**PROBLEM**:
Go through the records below and show every line with the string "ebwizardry".
Start of STUDY MATERIAL
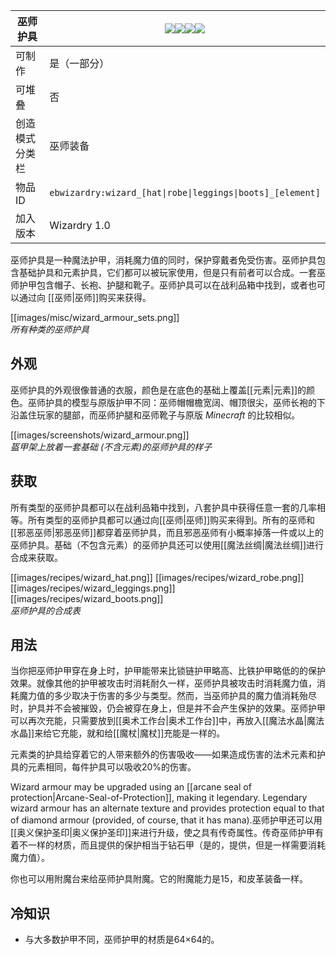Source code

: | 巫师护具 |![](https://github.com/Electroblob77/Wizardry/blob/1.12.2/src/main/resources/assets/ebwizardry/textures/items/wizard_hat.png)![](https://github.com/Electroblob77/Wizardry/blob/1.12.2/src/main/resources/assets/ebwizardry/textures/items/wizard_robe.png)![](https://github.com/Electroblob77/Wizardry/blob/1.12.2/src/main/resources/assets/ebwizardry/textures/items/wizard_leggings.png)![](https://github.com/Electroblob77/Wizardry/blob/1.12.2/src/main/resources/assets/ebwizardry/textures/items/wizard_boots.png)|
|---|---|
| 可制作 | 是（一部分） |
| 可堆叠 | 否 |
| 创造模式分类栏 | 巫师装备 |
| 物品ID | `ebwizardry:wizard_[hat\|robe\|leggings\|boots]_[element]` |
| 加入版本 | Wizardry 1.0 |

巫师护具是一种魔法护甲，消耗魔力值的同时，保护穿戴者免受伤害。巫师护具包含基础护具和元素护具，它们都可以被玩家使用，但是只有前者可以合成。一套巫师护甲包含帽子、长袍、护腿和靴子。巫师护具可以在战利品箱中找到，或者也可以通过向 [[巫师|巫师]]购买来获得。  

[[images/misc/wizard_armour_sets.png]]  
_所有种类的巫师护具_

## 外观

巫师护具的外观很像普通的衣服，颜色是在底色的基础上覆盖[[元素|元素]]的颜色。巫师护具的模型与原版护甲不同：巫师帽帽檐宽阔、帽顶很尖，巫师长袍的下沿盖住玩家的腿部，而巫师护腿和巫师靴子与原版 _Minecraft_ 的比较相似。  

[[images/screenshots/wizard_armour.png]]  
_盔甲架上放着一套基础 (不含元素)的巫师护具的样子_  

## 获取

所有类型的巫师护具都可以在战利品箱中找到，八套护具中获得任意一套的几率相等。所有类型的巫师护具都可以通过向[[巫师|巫师]]购买来得到。所有的巫师和[[邪恶巫师|邪恶巫师]]都穿着巫师护具，而且邪恶巫师有小概率掉落一件或以上的巫师护具。基础（不包含元素）的巫师护具还可以使用[[魔法丝绸|魔法丝绸]]进行合成来获取。  

[[images/recipes/wizard_hat.png]] [[images/recipes/wizard_robe.png]] [[images/recipes/wizard_leggings.png]] [[images/recipes/wizard_boots.png]]  
_巫师护具的合成表_  

## 用法

当你把巫师护甲穿在身上时，护甲能带来比锁链护甲略高、比铁护甲略低的的保护效果。就像其他的护甲被攻击时消耗耐久一样，巫师护具被攻击时消耗魔力值，消耗魔力值的多少取决于伤害的多少与类型。然而，当巫师护具的魔力值消耗殆尽时，护具并不会被摧毁，仍会被穿在身上，但是并不会产生保护的效果。巫师护甲可以再次充能，只需要放到[[奥术工作台|奥术工作台]]中，再放入[[魔法水晶|魔法水晶]]来给它充能，就和给[[魔杖|魔杖]]充能是一样的。
 
元素类的护具给穿着它的人带来额外的伤害吸收——如果造成伤害的法术元素和护具的元素相同，每件护具可以吸收20%的伤害。  

Wizard armour may be upgraded using an [[arcane seal of protection|Arcane-Seal-of-Protection]], making it legendary. Legendary wizard armour has an alternate texture and provides protection equal to that of diamond armour (provided, of course, that it has mana).巫师护甲还可以用[[奥义保护圣印|奥义保护圣印]]来进行升级，使之具有传奇属性。传奇巫师护甲有着不一样的材质，而且提供的保护相当于钻石甲（是的，提供，但是一样需要消耗魔力值）。
  
你也可以用附魔台来给巫师护具附魔。它的附魔能力是15，和皮革装备一样。  

## 冷知识
- 与大多数护甲不同，巫师护甲的材质是64×64的。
End of STUDY MATERIAL
**SOLUTION TO THE PROBLEM**:
: | 巫师护具 |![](https://github.com/Electroblob77/Wizardry/blob/1.12.2/src/main/resources/assets/ebwizardry/textures/items/wizard_hat.png)![](https://github.com/Electroblob77/Wizardry/blob/1.12.2/src/main/resources/assets/ebwizardry/textures/items/wizard_robe.png)![](https://github.com/Electroblob77/Wizardry/blob/1.12.2/src/main/resources/assets/ebwizardry/textures/items/wizard_leggings.png)![](https://github.com/Electroblob77/Wizardry/blob/1.12.2/src/main/resources/assets/ebwizardry/textures/items/wizard_boots.png)|
| 物品ID | `ebwizardry:wizard_[hat\|robe\|leggings\|boots]_[element]` |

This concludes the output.